◆ WORK INSTRUCTIONS ◆
Within the listing below, please copy exactly the lines between the line holding "bis 31. März 2022" and the line holding "zwei Tutorials ausführen", inclusive.

◆ EXTRACTED DATA ◆
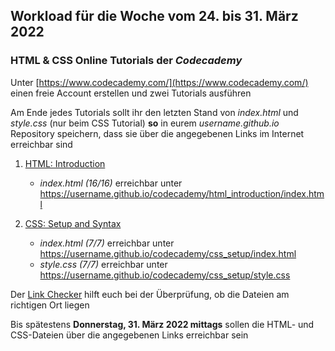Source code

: ## Workload für die Woche vom 24. bis 31. März 2022

### HTML & CSS Online Tutorials der *Codecademy*

Unter [https://www.codecademy.com/](https://www.codecademy.com/) einen freie Account erstellen und zwei Tutorials ausführen

Am Ende jedes Tutorials sollt ihr den letzten Stand von *index.html* und *style.css* (nur beim CSS Tutorial) **so** in eurem *username.github.io* Repository speichern, dass sie über die angegebenen Links im Internet erreichbar sind

1. [HTML: Introduction](https://www.codecademy.com/courses/learn-html/lessons/intro-to-html)
    * *index.html (16/16)* erreichbar unter <https://username.github.io/codecademy/html_introduction/index.html>

2. [CSS: Setup and Syntax](https://www.codecademy.com/courses/learn-css/lessons/learn-css-setup-and-syntax)
    * *index.html (7/7)* erreichbar unter <https://username.github.io/codecademy/css_setup/index.html>
    * *style.css (7/7)* erreichbar unter <https://username.github.io/codecademy/css_setup/style.css>

Der [Link Checker](https://webmapping.github.io/linkchecker.html) hilft euch bei der Überprüfung, ob die Dateien am richtigen Ort liegen

Bis spätestens **Donnerstag, 31. März 2022 mittags** sollen die HTML- und CSS-Dateien über die angegebenen Links erreichbar sein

◆ OUTPUT ◆
: ## Workload für die Woche vom 24. bis 31. März 2022

### HTML & CSS Online Tutorials der *Codecademy*

Unter [https://www.codecademy.com/](https://www.codecademy.com/) einen freie Account erstellen und zwei Tutorials ausführen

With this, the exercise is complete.